それが母に良い影響を与えていることは一目瞭然だった。なにしろ、さっきのことも覚えていられなくなりつつある母が、Sさんのことは覚えていることができる。しかも、私は「帰りたい」と責められることもなくなり、楽になったのである。

 ともあれ、家族としては状況を客観的に把握しなければならない。前回書いた通り、グループホームは入居者にとって“最後の家”だ。そこで恋の花が咲いたとしても、最後に来るのは別れだ。それがどちらかの死か、それとも入院などによる退居かは分からないが、かならず終わりは来る。それはどのようなもので、どう対処したらいいのか。
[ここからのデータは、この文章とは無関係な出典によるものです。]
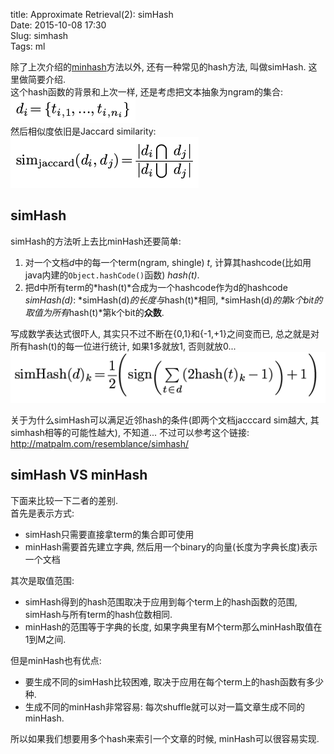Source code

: title: Approximate Retrieval(2): simHash   
Date: 2015-10-08 17:30   
Slug: simhash   
Tags: ml   
   
除了上次介绍的[minhash](http://x-wei.github.io/minhash.html)方法以外, 还有一种常见的hash方法, 叫做simHash. 这里做简要介绍.    
这个hash函数的背景和上次一样, 还是考虑把文本抽象为ngram的集合:    
![](_images/simhash/pasted_image.png)   
然后相似度依旧是Jaccard similarity:    
![](_images/simhash/pasted_image001.png)   
   
simHash   
-------   
simHash的方法听上去比minHash还要简单:    
   
1. 对一个文档*d*中的每一个term(ngram, shingle) *t*, 计算其hashcode(比如用java内建的``Object.hashCode()``函数) *hash(t)*.    
2. 把d中所有term的*hash(t)*合成为一个hashcode作为d的hashcode *simHash(d)*: *simHash(d)*的长度与*hash(t)*相同, *simHash(d)*的第k个bit的取值为所有*hash(t)*第k个bit的**众数**.    
   
   
写成数学表达式很吓人, 其实只不过不断在{0,1}和{-1,+1}之间变而已, 总之就是对所有hash(t)的每一位进行统计, 如果1多就放1, 否则就放0...    
![](_images/simhash/pasted_image002.png)   
   
关于为什么simHash可以满足近邻hash的条件(即两个文档jacccard sim越大, 其simhash相等的可能性越大), 不知道... 不过可以参考这个链接: <http://matpalm.com/resemblance/simhash/>    
   
simHash VS minHash   
------------------   
下面来比较一下二者的差别.    
首先是表示方式:    
   
* simHash只需要直接拿term的集合即可使用   
* minHash需要首先建立字典, 然后用一个binary的向量(长度为字典长度)表示一个文档   
   
   
其次是取值范围:    
   
* simHash得到的hash范围取决于应用到每个term上的hash函数的范围, simHash与所有term的hash位数相同.   
* minHash的范围等于字典的长度, 如果字典里有M个term那么minHash取值在1到M之间.    
   
   
但是minHash也有优点:   
   
* 要生成不同的simHash比较困难, 取决于应用在每个term上的hash函数有多少种.    
* 生成不同的minHash非常容易: 每次shuffle就可以对一篇文章生成不同的minHash.    
   
所以如果我们想要用多个hash来索引一个文章的时候, minHash可以很容易实现.    
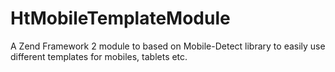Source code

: HtMobileTemplateModule
======================

A Zend Framework 2 module to based on Mobile-Detect library to easily use different templates for mobiles, tablets etc.
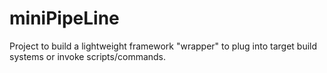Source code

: # miniPipeLine
Project to build a lightweight framework "wrapper" to plug into target build systems or invoke scripts/commands.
 「ええ、こういうことはままありますね。お年は召されていても認知症でも、男と女が同じ屋根の下で暮らす場所ですから」と、あっさりKホーム長は言い切った。「私も、これまでのキャリアで、ホームに入居するおじいさんとおばあさんが親密になるということを何度か体験したことがあります」。で、その時はどのように対応するのだろうか。
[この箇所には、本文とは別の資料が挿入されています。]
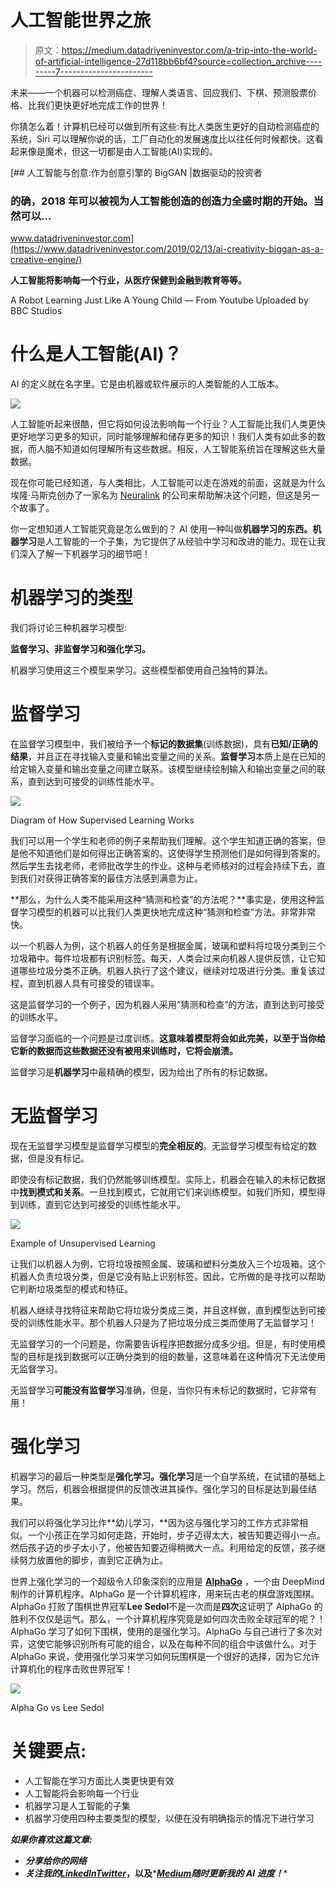 # 人工智能世界之旅

> 原文：<https://medium.datadriveninvestor.com/a-trip-into-the-world-of-artificial-intelligence-27d118bb6bf4?source=collection_archive---------7----------------------->

未来——一个机器可以检测癌症、理解人类语言、回应我们、下棋、预测股票价格、比我们更快更好地完成工作的世界！

你猜怎么着！计算机已经可以做到所有这些:有比人类医生更好的自动检测癌症的系统，Siri 可以理解你说的话，工厂自动化的发展速度比以往任何时候都快。这看起来像是魔术，但这一切都是由人工智能(AI)实现的。

[](https://www.datadriveninvestor.com/2019/02/13/ai-creativity-biggan-as-a-creative-engine/) [## 人工智能与创意:作为创意引擎的 BigGAN |数据驱动的投资者

### 的确，2018 年可以被视为人工智能创造的创造力全盛时期的开始。当然可以…

www.datadriveninvestor.com](https://www.datadriveninvestor.com/2019/02/13/ai-creativity-biggan-as-a-creative-engine/) 

**人工智能将影响每一个行业，从医疗保健到金融到教育等等。**

A Robot Learning Just Like A Young Child — From Youtube Uploaded by BBC Studios

# 什么是人工智能(AI)？

AI 的定义就在名字里。它是由机器或软件展示的人类智能的人工版本。

![](img/3e8df2f110b37aa76a36784c335d3328.png)

人工智能听起来很酷，但它将如何设法影响每一个行业？人工智能比我们人类更快更好地学习更多的知识，同时能够理解和储存更多的知识！我们人类有如此多的数据，而人脑不知道如何理解所有这些数据。相反，人工智能系统旨在理解这些大量数据。

现在你可能已经知道，与人类相比，人工智能可以走在游戏的前面，这就是为什么埃隆·马斯克创办了一家名为 [Neuralink](https://www.google.ca/amp/s/techcrunch.com/2019/07/16/elon-musks-neuralink-looks-to-begin-outfitting-human-brains-with-faster-input-and-output-starting-next-year/amp/) 的公司来帮助解决这个问题，但这是另一个故事了。

你一定想知道人工智能究竟是怎么做到的？ AI 使用一种叫做**机器学习的东西。机器学习**是人工智能的一个子集，为它提供了从经验中学习和改进的能力。现在让我们深入了解一下机器学习的细节吧！

# 机器学习的类型

我们将讨论三种机器学习模型:

**监督学习、非监督学习和强化学习。**

机器学习使用这三个模型来学习。这些模型都使用自己独特的算法。

# 监督学习

在监督学习模型中，我们被给予一个**标记的数据集**(训练数据)，具有**已知/正确的结果**，并且正在寻找输入变量和输出变量之间的关系。**监督学习**本质上是在已知的给定输入变量和输出变量之间建立联系。该模型继续绘制输入和输出变量之间的联系，直到达到可接受的训练性能水平。

![](img/9ab9155c22b05b424a4811efa10cbb1c.png)

Diagram of How Supervised Learning Works

我们可以用一个学生和老师的例子来帮助我们理解。这个学生知道正确的答案，但是他不知道他们是如何得出正确答案的。这使得学生预测他们是如何得到答案的。然后学生去找老师，老师批改学生的作业。这种与老师核对的过程会持续下去，直到我们对获得正确答案的最佳方法感到满意为止。

**那么，为什么人类不能采用这种“猜测和检查”的方法呢？**事实是，使用这种监督学习模型的机器可以比我们人类更快地完成这种“猜测和检查”方法。非常非常快。

以一个机器人为例，这个机器人的任务是根据金属，玻璃和塑料将垃圾分类到三个垃圾箱中。每件垃圾都有识别标签。每天，人类会过来向机器人提供反馈，让它知道哪些垃圾分类不正确。机器人执行了这个建议，继续对垃圾进行分类。重复该过程，直到机器人具有可接受的错误率。

这是监督学习的一个例子，因为机器人采用“猜测和检查”的方法，直到达到可接受的训练水平。

监督学习面临的一个问题是过度训练。**这意味着模型将会如此完美，以至于当你给它新的数据而这些数据还没有被用来训练时，它将会崩溃。**

监督学习是**机器学习**中最精确的模型，因为给出了所有的标记数据。

# 无监督学习

现在无监督学习模型是监督学习模型的**完全相反的**。无监督学习模型有给定的数据，但是没有标记。

即使没有标记数据，我们仍然能够训练模型。实际上，机器会在输入的未标记数据中**找到模式和关系**。一旦找到模式，它就用它们来训练模型。如我们所知，模型得到训练，直到它达到可接受的训练性能水平。

![](img/41d87db6fe8b0e17e0290e5b2007e9eb.png)

Example of Unsupervised Learning

让我们以机器人为例，它将垃圾按照金属、玻璃和塑料分类放入三个垃圾箱。这个机器人负责垃圾分类，但是它没有贴上识别标签。因此，它所做的是寻找可以帮助它判断垃圾类型的模式和特征。

机器人继续寻找特征来帮助它将垃圾分类成三类，并且这样做，直到模型达到可接受的训练性能水平。那个机器人只是为了把垃圾分成三类而使用了无监督学习！

无监督学习的一个问题是，你需要告诉程序把数据分成多少组。但是，有时使用模型的目标是找到数据可以正确分类到的组的数量，这意味着在这种情况下无法使用无监督学习。

无监督学习**可能没有监督学习**准确，但是，当你只有未标记的数据时，它非常有用！

# 强化学习

机器学习的最后一种类型是**强化学习。强化学习**是一个自学系统，在试错的基础上学习。然后，机器会根据提供的反馈改进其操作。强化学习的目标是达到最佳结果。

我们可以将强化学习比作**幼儿学习，**因为这与强化学习的工作方式非常相似。一个小孩正在学习如何走路，开始时，步子迈得太大，被告知要迈得小一点。然后孩子迈的步子太小了，他被告知要迈得稍微大一点。利用给定的反馈，孩子继续努力放置他的脚步，直到它正确为止。

世界上强化学习的一个超级令人印象深刻的应用是 [**AlphaGo**](https://deepmind.com/research/case-studies/alphago-the-story-so-far) ，一个由 DeepMind 制作的计算机程序。AlphaGo 是一个计算机程序，用来玩古老的棋盘游戏围棋。AlphaGo 打败了围棋世界冠军**Lee Sedol**不是一次而是**四次**这证明了 AlphaGo 的胜利不仅仅是运气。那么，一个计算机程序究竟是如何四次击败全球冠军的呢？！AlphaGo 学习了如何下围棋，使用的是强化学习。AlphaGo 与自己进行了多次对弈，这使它能够识别所有可能的组合，以及在每种不同的组合中该做什么。对于 AlphaGo 来说，使用强化学习来学习如何玩围棋是一个很好的选择，因为它允许计算机化的程序击败世界冠军！

![](img/abf813e8b1641726ba9ca4118652a834.png)

Alpha Go vs Lee Sedol

# 关键要点:

*   人工智能在学习方面比人类更快更有效
*   人工智能将会影响每一个行业
*   机器学习是人工智能的子集
*   机器学习使用四种主要类型的模型，以便在没有明确指示的情况下进行学习

***如果你喜欢这篇文章:***

*   ***分享给你的网络***
*   ***关注我的***[***LinkedIn***](https://www.linkedin.com/in/krish-chandarana-25a197177/)*[***Twitter***](http://twitter.com/krishchandarana)***，以及***[***Medium***](http://medium.com/@krishchandarana)***随时更新我的 AI 进度！****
 「基本は“見守っていく”です。認知症の方の生活に、人間関係の刺激が加わるというのは決して悪いことではないですから。それぞれにお年を召されていますから、性的関係ということにもなりませんからね。むしろ“ぬくもりが欲しい”という感じでしょうか」。どうやら、小学校の学級における“公認カップル”ぐらいに思っておけばいいらしい。

父よ、許してやってくれ

 「片方が亡くなられた場合もケース・バイ・ケースです。どちらかが退所することになれば、そこで関係は終わりますね。私の体験した例では、おじいさんが亡くなられて、おじいさんの側のご遺族の配慮で、おばあさんがきちんと葬儀に参加したということがありました」

 何か積極的に働きかけるというのではなく、見守るということか――と私は事態を四捨五入して飲み込んだ。グループホームで起きていることに、家族ができることは限られる。そうだ、もう母を介護のプロの手に委ねたのだ。だからプロを信用するしかない。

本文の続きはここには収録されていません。